Start of Block

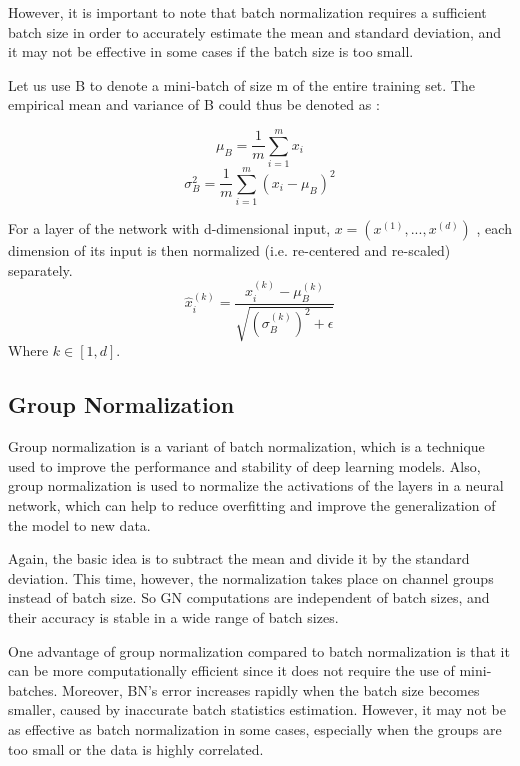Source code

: \documentclass[conference]{IEEEtran}
\begin{document}
However, it is important to note that batch normalization requires a sufficient batch size in order to accurately estimate the mean and standard deviation, and it may not be effective in some cases if the batch size is too small.

Let us use B to denote a mini-batch of size m of the entire training set. The empirical mean and variance of B could thus be denoted as \cite{b8}:

\begin{multicols}{2}
  \begin{equation}
    \mu _{B}={\frac {1}{m}}\sum _{i=1}^{m}x_{i}
  \end{equation}\break
  \begin{equation}
    \sigma _{B}^{2}={\frac {1}{m}}\sum _{i=1}^{m}(x_{i}-\mu _{B})^{2}
  \end{equation}
\end{multicols}

For a layer of the network with d-dimensional input, $x = (x^{(1)},...,x^{(d)})$ , each dimension of its input is then normalized (i.e. re-centered and re-scaled) separately. 
\begin{equation}
 {\hat {x}}_{i}^{(k)}={\frac {x_{i}^{(k)}-\mu _{B}^{(k)}}{\sqrt {\left(\sigma _{B}^{(k)}\right)^{2}+\epsilon }}}
\end{equation}
Where $k \in [1,d]$.

\subsection{Group Normalization}

Group normalization is a variant of batch normalization, which is a technique used to improve the performance and stability of deep learning models. Also, group normalization is used to normalize the activations of the layers in a neural network, which can help to reduce overfitting and improve the generalization of the model to new data. 

Again, the basic idea is to subtract the mean and divide it by the standard deviation. This time, however, the normalization takes place on channel groups instead of batch size. So GN computations are independent of batch sizes, and their accuracy is stable in a wide range of batch sizes.

One advantage of group normalization compared to batch normalization is that it can be more computationally efficient since it does not require the use of mini-batches. Moreover, BN’s error increases rapidly when the batch size becomes smaller, caused by inaccurate batch statistics estimation. However, it may not be as effective as batch normalization in some cases, especially when the groups are too small or the data is highly correlated.
\end{document}
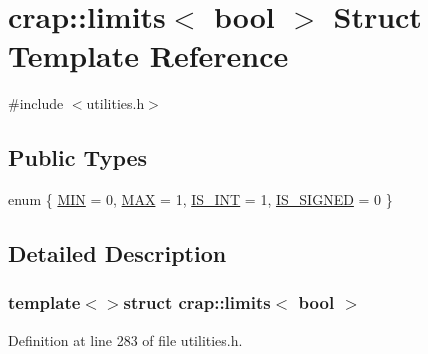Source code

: \hypertarget{structcrap_1_1limits_3_01bool_01_4}{\section{crap\+:\+:limits$<$ bool $>$ Struct Template Reference}
\label{structcrap_1_1limits_3_01bool_01_4}
}


{\ttfamily \#include $<$utilities.\+h$>$}

\subsection*{Public Types}
\begin{DoxyCompactItemize}
\item 
enum \{ \hyperlink{structcrap_1_1limits_3_01bool_01_4_af27b2b0a135c27820b952d2361e1cbc7a9a55bfd482f1eb8c71b02333050b7562}{M\+I\+N} = 0, 
\hyperlink{structcrap_1_1limits_3_01bool_01_4_af27b2b0a135c27820b952d2361e1cbc7a6b42ad4f43c39965b3511bba1dd28617}{M\+A\+X} = 1, 
\hyperlink{structcrap_1_1limits_3_01bool_01_4_af27b2b0a135c27820b952d2361e1cbc7a2de281e498030a18240f61dc484ec205}{I\+S\+\_\+\+I\+N\+T} = 1, 
\hyperlink{structcrap_1_1limits_3_01bool_01_4_af27b2b0a135c27820b952d2361e1cbc7a47976b05af95957aa2d4187566f277fa}{I\+S\+\_\+\+S\+I\+G\+N\+E\+D} = 0
 \}
\end{DoxyCompactItemize}


\subsection{Detailed Description}
\subsubsection*{template$<$$>$struct crap\+::limits$<$ bool $>$}



Definition at line 283 of file utilities.\+h.



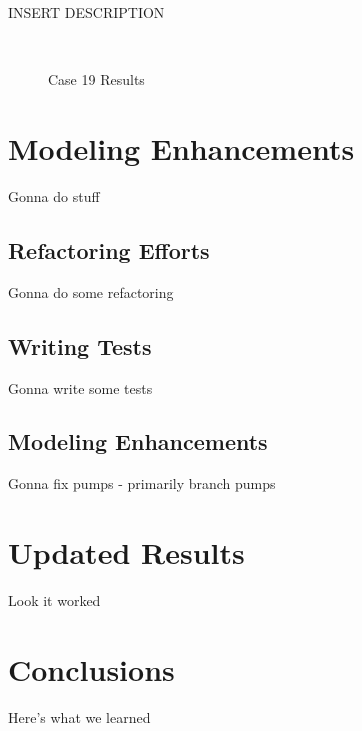 \documentclass{report}
\begin{document}
      INSERT DESCRIPTION

      \begin{figure*}[hbt]
        \centering
        ~
        \caption{Case 19 Results}
      \end{figure*}

  \chapter{Modeling Enhancements}\label{ch:enhancements}

    Gonna do stuff

    \section{Refactoring Efforts}\label{sec:enhancements-refactor}

      Gonna do some refactoring

    \section{Writing Tests}\label{sec:enhancements-tests}

      Gonna write some tests

    \section{Modeling Enhancements}\label{sec:enhancements-fixes}

      Gonna fix pumps - primarily branch pumps

  \chapter{Updated Results}\label{ch:newresults}

    Look it worked

  \chapter{Conclusions}\label{ch:conclusions}

    Here's what we learned
\end{document}
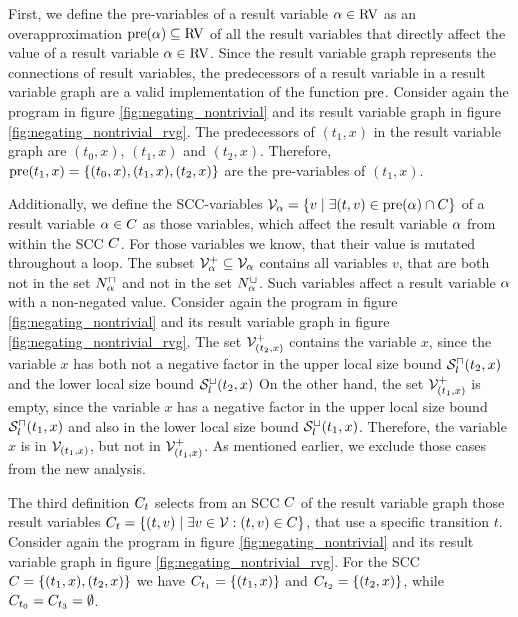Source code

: First, we define the pre-variables of a result variable $\alpha \in \text{RV}$ as an overapproximation $\text{pre}(\alpha) \subseteq \text{RV}$ of all the result variables that directly affect the value of a result variable $\alpha \in \text{RV}$.
Since the result variable graph represents the connections of result variables, the predecessors of a result variable in a result variable graph are a valid implementation of the function $\text{pre}$.
Consider again the program in figure \ref{fig:negating_nontrivial} and its result variable graph in figure \ref{fig:negating_nontrivial_rvg}.
The predecessors of $(t_1,x)$ in the result variable graph are $(t_0,x)$, $(t_1,x)$ and $(t_2,x)$.
Therefore, $\text{pre}(t_1,x) = \lbrace (t_0,x), (t_1,x), (t_2,x) \rbrace$ are the pre-variables of $(t_1,x)$.

Additionally, we define the SCC-variables $\mathcal{V}_\alpha = \lbrace  v \mid \exists (t, v) \in \text{pre}(\alpha) \cap C  \rbrace$ of a result variable $\alpha \in C$ as those variables, which affect the result variable $\alpha$ from within the SCC $C$.
For those variables we know, that their value is mutated throughout a loop.
The subset $\mathcal{V}^+_\alpha \subseteq \mathcal{V}_\alpha$ contains all variables $v$, that are both not in the set $N^\sqcap_\alpha$ and not in the set $N^\sqcup_\alpha$.
Such variables affect a result variable $\alpha$ with a non-negated value.
Consider again the program in figure \ref{fig:negating_nontrivial} and its result variable graph in figure \ref{fig:negating_nontrivial_rvg}.
The set $\mathcal{V}^+_{(t_2,x)}$ contains the variable $x$, since the variable $x$ has both not a negative factor in the upper local size bound ${\mathcal{S}^\sqcap_l}(t_2,x)$ and the lower local size bound ${\mathcal{S}^\sqcup_l}(t_2,x)$
On the other hand, the set $\mathcal{V}^+_{(t_1,x)}$ is empty, since the variable $x$ has a negative factor in the upper local size bound ${\mathcal{S}^\sqcap_l}(t_1,x)$ and also in the lower local size bound ${\mathcal{S}^\sqcup_l}(t_1,x)$.
Therefore, the variable $x$ is in $\mathcal{V}_{(t_1,x)}$, but not in $\mathcal{V}^+_{(t_1,x)}$.
As mentioned earlier, we exclude those cases from the new analysis.

The third definition $C_t$ selects from an SCC $C$ of the result variable graph those result variables $C_t = \lbrace (t,v) \mid \exists v \in \mathcal{V} : (t,v) \in C \rbrace$, that use a specific transition $t$.
Consider again the program in figure \ref{fig:negating_nontrivial} and its result variable graph in figure \ref{fig:negating_nontrivial_rvg}.
For the SCC $C = \lbrace (t_1,x), (t_2,x) \rbrace$ we have $C_{t_1} = \lbrace (t_1,x) \rbrace$ and $C_{t_2} = \lbrace (t_2,x) \rbrace$, while $C_{t_0} = C_{t_3} = \emptyset$.

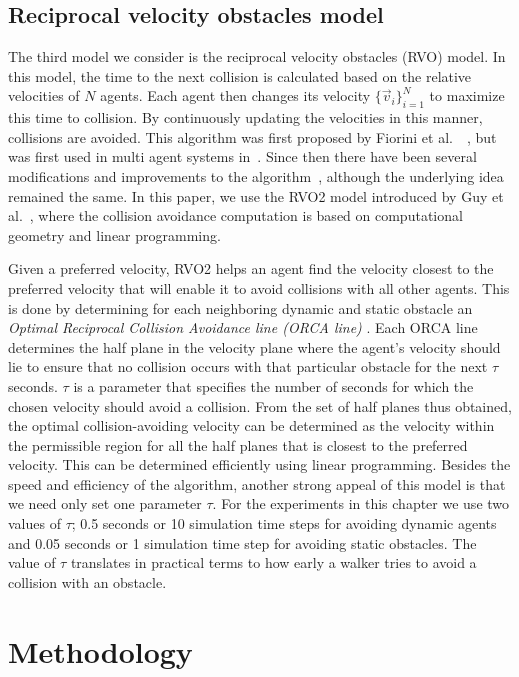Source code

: \subsection{Reciprocal velocity obstacles model}
\label{RVOModel}

The third model we consider is the reciprocal velocity obstacles (RVO) model. In this model, the time to the next collision is calculated based on the relative velocities of $N$ agents. Each agent then changes its velocity $\{\vec{v}_i\}_{i=1}^N$ to maximize this time to collision. By continuously updating the velocities in this manner, collisions are avoided. This algorithm was first proposed by Fiorini et al.~~\cite{Fiorini:1993hi}, but was first used in multi agent systems in~\cite{vandenBerg:2008cq}. Since then there have been several modifications and improvements to the algorithm~\cite{Guy:2009gu,Guy:2010ko,Guy:2010te,Guy:2010uv}, although the underlying idea remained the same. In this paper, we use the RVO2 model introduced by Guy et al.~\cite{Guy:2010ko}, where the collision avoidance computation is based on computational geometry and linear programming.

Given a preferred velocity, RVO2 helps an agent find the velocity closest to the preferred velocity that will enable it to avoid collisions with all other agents. This is done by determining for each neighboring dynamic and static obstacle an \emph{Optimal Reciprocal Collision Avoidance line (ORCA line) }. Each ORCA line determines the half plane in the velocity plane where the agent's velocity should lie to ensure that no collision occurs with that particular obstacle for the next $\tau$ seconds. $\tau$ is a parameter that specifies the number of seconds for which the chosen velocity should avoid a collision. From the set of half planes thus obtained, the optimal collision-avoiding velocity can be determined as the velocity within the permissible region for all the half planes that is closest to the preferred velocity. This can be determined efficiently using linear programming. Besides the speed and efficiency of the algorithm, another strong appeal of this model is that we need only set one parameter $\tau$. For the experiments in this chapter we use two values of $\tau$;  0.5 seconds or 10 simulation time steps for avoiding dynamic agents and  0.05 seconds or 1 simulation time step for avoiding static obstacles. The value of $\tau$ translates in practical terms to how early a walker tries to avoid a collision with an obstacle.


\section{Methodology}
\label{Methodology}

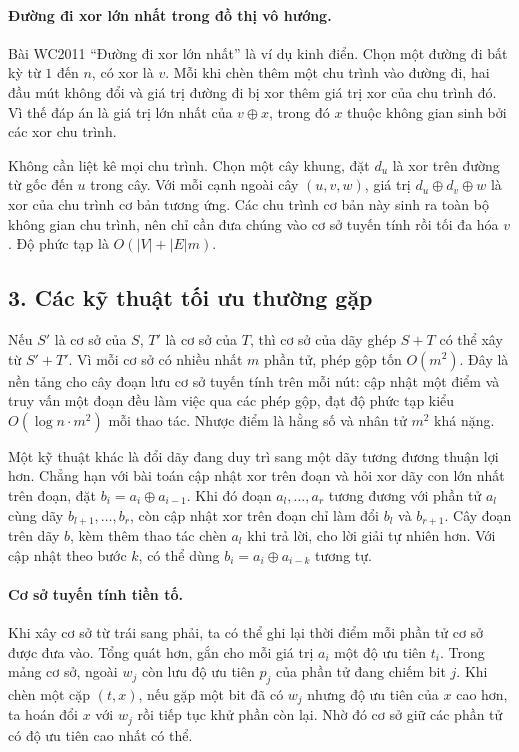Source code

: \documentclass[11pt]{article}
\begin{document}
\paragraph{Đường đi xor lớn nhất trong đồ thị vô hướng.}
Bài WC2011 ``Đường đi xor lớn nhất'' là ví dụ kinh điển. Chọn một đường đi bất
kỳ từ \(1\) đến \(n\), có xor là \(v\). Mỗi khi chèn thêm một chu trình vào
đường đi, hai đầu mút không đổi và giá trị đường đi bị xor thêm giá trị xor của
chu trình đó. Vì thế đáp án là giá trị lớn nhất của \(v\oplus x\), trong đó
\(x\) thuộc không gian sinh bởi các xor chu trình.

Không cần liệt kê mọi chu trình. Chọn một cây khung, đặt \(d_u\) là xor trên
đường từ gốc đến \(u\) trong cây. Với mỗi cạnh ngoài cây \((u,v,w)\), giá trị
\(d_u\oplus d_v\oplus w\) là xor của chu trình cơ bản tương ứng. Các chu trình
cơ bản này sinh ra toàn bộ không gian chu trình, nên chỉ cần đưa chúng vào cơ
sở tuyến tính rồi tối đa hóa \(v\). Độ phức tạp là
\(O(|V|+|E|m)\).

\subsection*{3. Các kỹ thuật tối ưu thường gặp}

Nếu \(S'\) là cơ sở của \(S\), \(T'\) là cơ sở của \(T\), thì cơ sở của dãy ghép
\(S+T\) có thể xây từ \(S'+T'\). Vì mỗi cơ sở có nhiều nhất \(m\) phần tử, phép
gộp tốn \(O(m^2)\). Đây là nền tảng cho cây đoạn lưu cơ sở tuyến tính trên mỗi
nút: cập nhật một điểm và truy vấn một đoạn đều làm việc qua các phép gộp, đạt
độ phức tạp kiểu \(O(\log n\cdot m^2)\) mỗi thao tác. Nhược điểm là hằng số và
nhân tử \(m^2\) khá nặng.

Một kỹ thuật khác là đổi dãy đang duy trì sang một dãy tương đương thuận lợi
hơn. Chẳng hạn với bài toán cập nhật xor trên đoạn và hỏi xor dãy con lớn nhất
trên đoạn, đặt \(b_i=a_i\oplus a_{i-1}\). Khi đó đoạn \(a_l,\ldots,a_r\)
tương đương với phần tử \(a_l\) cùng dãy \(b_{l+1},\ldots,b_r\), còn cập nhật
xor trên đoạn chỉ làm đổi \(b_l\) và \(b_{r+1}\). Cây đoạn trên dãy \(b\), kèm
thêm thao tác chèn \(a_l\) khi trả lời, cho lời giải tự nhiên hơn. Với cập nhật
theo bước \(k\), có thể dùng \(b_i=a_i\oplus a_{i-k}\) tương tự.

\paragraph{Cơ sở tuyến tính tiền tố.}
Khi xây cơ sở từ trái sang phải, ta có thể ghi lại thời điểm mỗi phần tử cơ sở
được đưa vào. Tổng quát hơn, gắn cho mỗi giá trị \(a_i\) một độ ưu tiên
\(t_i\). Trong mảng cơ sở, ngoài \(w_j\) còn lưu độ ưu tiên \(p_j\) của phần tử
đang chiếm bit \(j\). Khi chèn một cặp \((t,x)\), nếu gặp một bit đã có
\(w_j\) nhưng độ ưu tiên của \(x\) cao hơn, ta hoán đổi \(x\) với \(w_j\) rồi
tiếp tục khử phần còn lại. Nhờ đó cơ sở giữ các phần tử có độ ưu tiên cao nhất
có thể.
\end{document}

End of Block

» **Work instruction**: Within the records above, how many lines include the word "Chọn"? Only the number is wanted.

» **Completed exercise**: 2